Last Updated: Monday, 28 July 2014, 09:14 GMT

Amnesty International Report 2006 - Zambia

Publisher Amnesty International
Publication Date 23 May 2006
Cite as Amnesty International, Amnesty International Report 2006 - Zambia, 23 May 2006, available at: http://www.refworld.org/docid/447ff7bf11.html [accessed 28 July 2014]
DisclaimerThis is not a UNHCR publication. UNHCR is not responsible for, nor does it necessarily endorse, its content. Any views expressed are solely those of the author or publisher and do not necessarily reflect those of UNHCR, the United Nations or its Member States.

Human rights violations by the police remained common. Independent journalists were harassed and arrested. Opposition politicians were detained. No death sentences were carried out. In November, President Mwanawasa commuted 12 death sentences to life imprisonment.

Background

The Constitutional Review Commission reported in June. If implemented, its recommendations would strengthen freedom of expression by empowering parliament, reducing presidential powers, and introducing a Bill of Rights. Its recommendation that the new Constitution be adopted by a Constituent Assembly – a demand of civil society organizations – was rejected by President Mwanawasa. The President also opposed popular demands that the new Constitution be implemented before elections due in December 2006. Peaceful nationwide demonstrations over these demands took place in November.

In February, the Supreme Court dismissed a case brought by opposition politicians challenging the results of the 2001 elections.

A corruption case against former President Frederick Chiluba dragged on without resolution. In September, agreement was reached for a UK court to sit in Lusaka to hear charges against the former President. This was seen as a de facto recognition of the Zambian legal system's failure to deliver prompt and effective justice.

Legislation was tabled to create 60 paralegal posts across the country, which would strengthen popular access to legal advice. The Legal Aid Board had been effectively inoperative since its establishment in 2000 due to a lack of funds.

Threats to freedom of expression

Opposition party officials were arrested and denied equal access to state-controlled media. Independent journalists were harassed and arrested.

  • On 24 July, opposition leader Michael Sata was arrested and charged with sedition and espionage after supporting striking mineworkers. The Minister of Mines stated publicly that Michael Sata was a "terrorist" who sought to make Zambia ungovernable.
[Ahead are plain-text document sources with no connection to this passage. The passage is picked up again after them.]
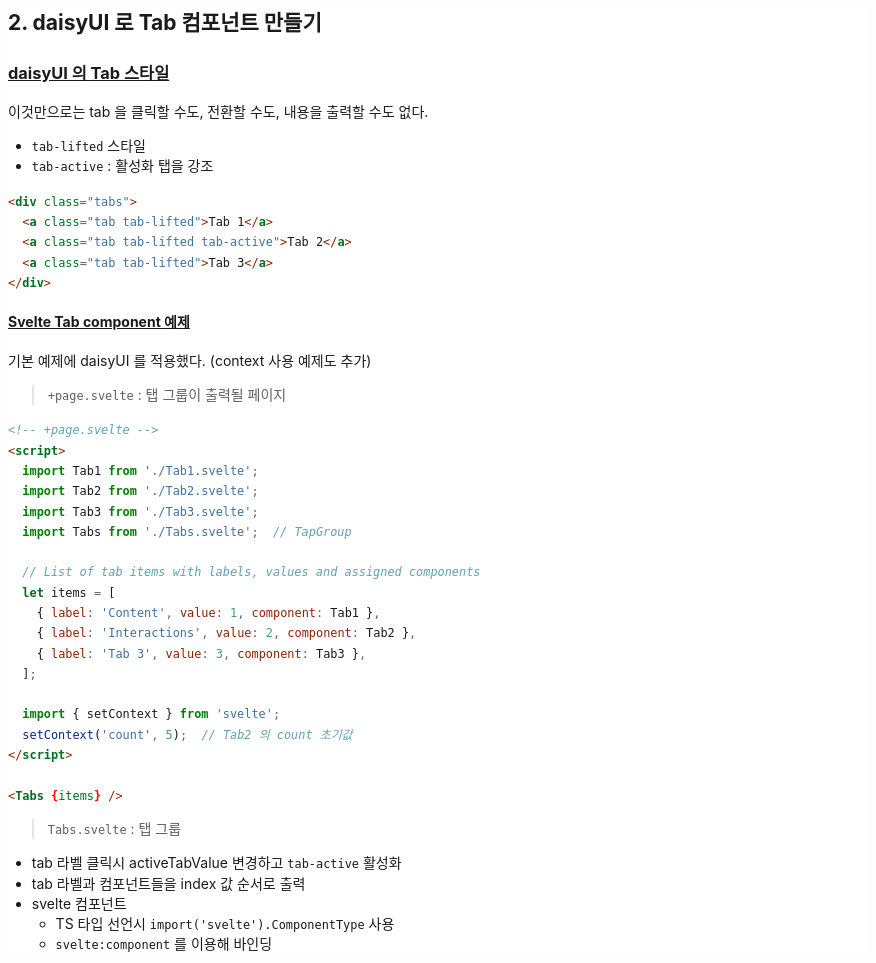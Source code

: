 ## 2. daisyUI 로 Tab 컴포넌트 만들기

### [daisyUI 의 Tab 스타일](https://daisyui.com/components/tab/#lifted)

이것만으로는 tab 을 클릭할 수도, 전환할 수도, 내용을 출력할 수도 없다.

- `tab-lifted` 스타일 
- `tab-active` : 활성화 탭을 강조

```html
<div class="tabs">
  <a class="tab tab-lifted">Tab 1</a> 
  <a class="tab tab-lifted tab-active">Tab 2</a> 
  <a class="tab tab-lifted">Tab 3</a>
</div>
```

#### [Svelte Tab component 예제](https://svelte.dev/repl/cf05bd4a4ca14fb8ace8b6cdebbb58da?version=4.2.2)

기본 예제에 daisyUI 를 적용했다. (context 사용 예제도 추가)

> `+page.svelte` : 탭 그룹이 출력될 페이지

```html
<!-- +page.svelte -->
<script>
  import Tab1 from './Tab1.svelte';
  import Tab2 from './Tab2.svelte';
  import Tab3 from './Tab3.svelte';
  import Tabs from './Tabs.svelte';  // TapGroup

  // List of tab items with labels, values and assigned components
  let items = [
    { label: 'Content', value: 1, component: Tab1 },
    { label: 'Interactions', value: 2, component: Tab2 },
    { label: 'Tab 3', value: 3, component: Tab3 },
  ];

  import { setContext } from 'svelte';
  setContext('count', 5);  // Tab2 의 count 초기값  
</script>

<Tabs {items} />
```

> `Tabs.svelte` : 탭 그룹

- tab 라벨 클릭시 activeTabValue 변경하고 `tab-active` 활성화
- tab 라벨과 컴포넌트들을 index 값 순서로 출력
- svelte 컴포넌트 
  - TS 타입 선언시 `import('svelte').ComponentType` 사용
  - `svelte:component` 를 이용해 바인딩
Michael Sata was released on 8 August. By the end of the year he had not been tried. The Chief of Police, Inspector General Zunga Siakalima, was dismissed by the President for initially refusing to arrest Michael Sata.
  • In June Fred M'membe, editor of the independent newspaper The Post, was questioned by police about a series of editorials critical of the President which appeared in The Post. In November Fred M'membe was arrested for allegedly defaming the President, the charge relating to another editorial in the newspaper. He was released on bail after a few hours in custody. The case remained pending at the end of the year.

Violence against women

Sexual violence against women continued to be a major cause of HIV/AIDS. Widespread poverty continued to force many women into economically dependent sexual relations. The belief that HIV can be cured by sex with a virgin persisted, contributing to a high incidence of rape of girls.

In January, President Mwanawasa declared that new legislation would incorporate the UN Convention on the Elimination of All Forms of Discrimination against Women into Zambian law. However, no such legislation had been introduced by the end of 2005.

A Bill to amend the Penal Code, including by widening the scope of what the law considers a sexual offence and increasing the severity of punishments for sexual offences, received its second reading in December.

Abuses by police

Torture of suspects in police custody and excessive use of force by police continued. Low-paid police officers regularly detained people in order to recover debts owed by them to third parties.

  • In June, police in Livingstone beat Catherine Mubiana for refusing to reveal the whereabouts of her brother. No one was charged or disciplined in connection with the assault.
  • In September, Kennedy Zulu died in police custody in Lusaka after he was arrested in connection with a theft at his workplace. Relatives believed that police were paid by his employer to torture him so he would reveal the whereabouts of the stolen goods. A post mortem established that death was a consequence of injuries sustained during a beating with a blunt object. Police promised an inquest into the death, but this had not happened by the end of the year.